When you are battling with the business competitors regarding the price wars, you should analyze your competitors based on their supporting companies or parties. Yes, it is important to monitor other players in the industry whose self-interest or profiles may affect outcomes. Suppliers, distributors, providers of complementary goods and services, customers, government agencies, and so on contribute significantly to the consumption experience, including product quality, the sales pitch, and after-sales service. They often wield considerable influence on the outcome of a price war—directly or indirectly. Sometimes these contributors may provide the impetus for, or may indirectly start, a price war.
Motorola discovered as much when it introduced low-priced cellular phones in China and Brazil. Soon Motorola observed that the street price for its phones had dropped substantially in the United States. Distributors were diverting products bound for China and Brazil to the profitable U.S. and European markets; sometimes the products never even left the dock. Motorola’s distributors had created a “gray market” because Motorola had given them a reason to believe that prices in the United States were too high.
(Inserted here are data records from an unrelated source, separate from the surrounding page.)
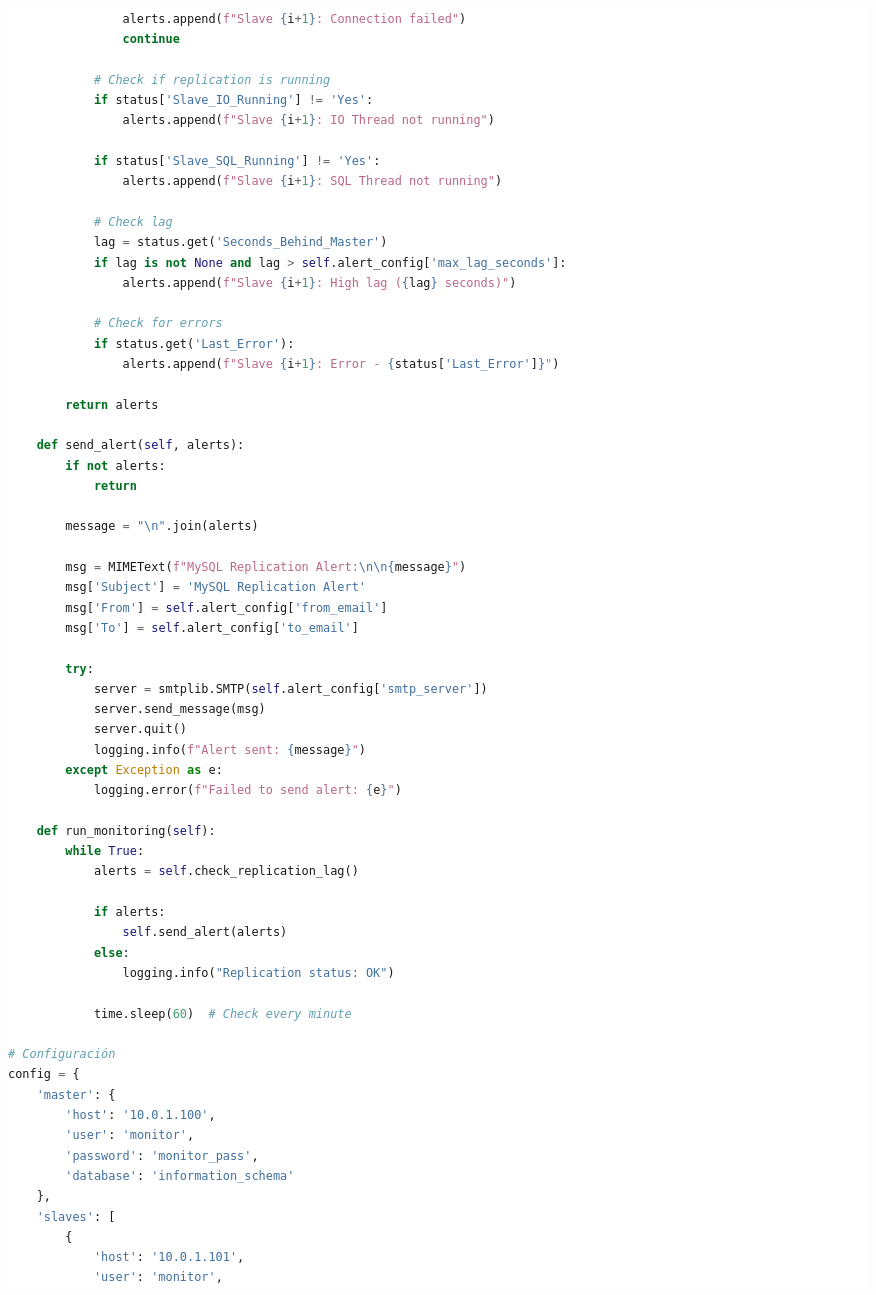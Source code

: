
 ```python
                alerts.append(f"Slave {i+1}: Connection failed")
                continue
            
            # Check if replication is running
            if status['Slave_IO_Running'] != 'Yes':
                alerts.append(f"Slave {i+1}: IO Thread not running")
            
            if status['Slave_SQL_Running'] != 'Yes':
                alerts.append(f"Slave {i+1}: SQL Thread not running")
            
            # Check lag
            lag = status.get('Seconds_Behind_Master')
            if lag is not None and lag > self.alert_config['max_lag_seconds']:
                alerts.append(f"Slave {i+1}: High lag ({lag} seconds)")
            
            # Check for errors
            if status.get('Last_Error'):
                alerts.append(f"Slave {i+1}: Error - {status['Last_Error']}")
        
        return alerts
    
    def send_alert(self, alerts):
        if not alerts:
            return
        
        message = "\n".join(alerts)
        
        msg = MIMEText(f"MySQL Replication Alert:\n\n{message}")
        msg['Subject'] = 'MySQL Replication Alert'
        msg['From'] = self.alert_config['from_email']
        msg['To'] = self.alert_config['to_email']
        
        try:
            server = smtplib.SMTP(self.alert_config['smtp_server'])
            server.send_message(msg)
            server.quit()
            logging.info(f"Alert sent: {message}")
        except Exception as e:
            logging.error(f"Failed to send alert: {e}")
    
    def run_monitoring(self):
        while True:
            alerts = self.check_replication_lag()
            
            if alerts:
                self.send_alert(alerts)
            else:
                logging.info("Replication status: OK")
            
            time.sleep(60)  # Check every minute

# Configuración
config = {
    'master': {
        'host': '10.0.1.100',
        'user': 'monitor',
        'password': 'monitor_pass',
        'database': 'information_schema'
    },
    'slaves': [
        {
            'host': '10.0.1.101',
            'user': 'monitor',
```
Sometimes contributors can help reduce price competition by enhancing the product’s value, as Intel does for computer manufacturers; assisting with marketing, as airline frequent-flyer programs do for credit-card companies; and limiting the exposure to competing products, as MITI has done for Japanese companies facing international competition at home. Smart managers must carefully consider other players and their interests (profit margins for suppliers and distributors, commissions for sales representatives, and so on) before starting a price war or joining one.